5.4 Teacher Opportunities

The employment of TVET teachers is expected to grow by 9% from 2010 to 2018 (U.S. Department of Labor, 2009). Individuals seeking to find employment as TVET teachers will be in demand, especially in newer ‘hi-tech’ fields such as biotechnology, green construction and exercise science.

With respect to compensation, while teachers in the United States are not paid well relative to other professions, on average TVET teachers are paid salaries equal to or sometimes greater than their counterparts in academic disciplines. This is due in part to the need for schools providing TVET courses and programs to remain competitive with the private sector salaries paid to technically skilled workers.
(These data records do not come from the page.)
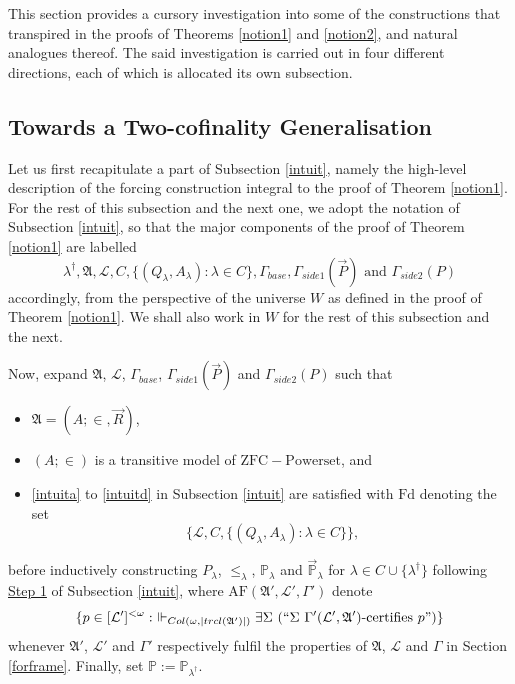 \documentclass[12pt, twoside]{memoir}
\numberwithin{equation}{section}
\theoremstyle{definition}
\theoremstyle{remark}
\theoremstyle{definition}
\theoremstyle{definition}
\theoremstyle{definition}
\theoremstyle{remark}
\begin{document}
This section provides a cursory investigation into some of the constructions that transpired in the proofs of Theorems \ref{notion1} and \ref{notion2}, and natural analogues thereof. The said investigation is carried out in four different directions, each of which is allocated its own subsection.

\subsection{Towards a Two-cofinality Generalisation}\label{2cof}

Let us first recapitulate a part of Subsection \ref{intuit}, namely the high-level description of the forcing construction integral to the proof of Theorem \ref{notion1}. For the rest of this subsection and the next one, we adopt the notation of Subsection \ref{intuit}, so that the major components of the proof of Theorem \ref{notion1} are labelled 
\begin{equation*}
    \lambda^{\dagger}, \mathfrak{A}, \mathcal{L}, C, \{(Q_{\lambda}, A_{\lambda}) : \lambda \in C\}, \Gamma_{base}, \Gamma_{side1}(\Vec{P}) \text{ and } \Gamma_{side2}(P)
\end{equation*}
accordingly, from the perspective of the universe $W$ as defined in the proof of Theorem \ref{notion1}. We shall also work in $W$ for the rest of this subsection and the next. 

Now, expand $\mathfrak{A}$, $\mathcal{L}$, $\Gamma_{base}$, $\Gamma_{side1}(\Vec{P})$ and $\Gamma_{side2}(P)$ such that 
\begin{itemize}
    \item $\mathfrak{A} = (A; \in, \Vec{R})$,
    \item $(A; \in)$ is a transitive model of $\mathrm{ZFC - Powerset}$, and
    \item \ref{intuita} to \ref{intuitd} in Subsection \ref{intuit} are satisfied with $\mathrm{Fd}$ denoting the set 
    \begin{equation*}
        \{\mathcal{L}, C, \{(Q_{\lambda}, A_{\lambda}) : \lambda \in C\}\} \text{,}
    \end{equation*}
\end{itemize}
before inductively constructing $P_{\lambda}$, $\leq_{\lambda}$, $\mathbb{P}_{\lambda}$ and $\Vec{\mathbb{P}}_{\lambda}$ for $\lambda \in C \cup \{\lambda^{\dagger}\}$ following \hyperref[remstep1]{Step 1} of Subsection \ref{intuit}, where $\mathrm{AF}(\mathfrak{A}', \mathcal{L}', \Gamma')$ denote
\begin{equation*}
    \{p \in [\mathcal{L}']^{< \omega} : \ \Vdash_{Col(\omega, |trcl(\mathfrak{A}')|)} \exists \Sigma \ (``\Sigma \ \Gamma'(\mathcal{L}', \mathfrak{A}') \text{-certifies } p")\}
\end{equation*}
whenever $\mathfrak{A}'$, $\mathcal{L}'$ and $\Gamma'$ respectively fulfil the properties of $\mathfrak{A}$, $\mathcal{L}$ and $\Gamma$ in Section \ref{forframe}. Finally, set $\mathbb{P} := \mathbb{P}_{\lambda^{\dagger}}$.
\end{document}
While teacher preparation programs are generally declining, they can still be found in a variety of colleges and universities. Large, research-focused, state supported institutions such as the Ohio State University, the University of Georgia and the University of Minnesota have TVET teacher preparation programs that date back several decades. State supported institutions with a focus on teacher preparation, including Ball State (Indiana) University and Northern Illinois University are another source of traditional and alternative TVET preparation pathways. Finally, privately funded institutions such as Ashland (Ohio) University and Brigham Young (Utah) University offer additional options for TVET teacher preparation. Many of these colleges and universities are collaborating and utilizing distance education to deliver teacher preparation courses and open opportunities for more potential TVET teachers (Zirkle, 2003).

6 Conclusion and Summary

Formal, federally-supported TVET courses and programs have been part of the United States educational system for almost 100 years and will likely continue to play a role in the future, despite the numerous challenges listed in this chapter. TVET is a multi-faceted educational discipline, and offers many different opportunities to all types of students, in part due to new curricular approaches that provide various other options for students in addition to the historical focus on preparation for entry-level employment. In turn, these new approaches to TVET have altered some of the negative perceptions regarding the role of TVET in the United States.

As the United States seeks to retain its standing in the global marketplace, reliance on TVET to provide skilled worker training will be a key piece of that effort. In addition, as educators and policymakers seek to find ways to engage students in the classroom and laboratory, TVET has shown it can play a role in that effort as well. TVET in the United States may no longer be relegated to second-class status.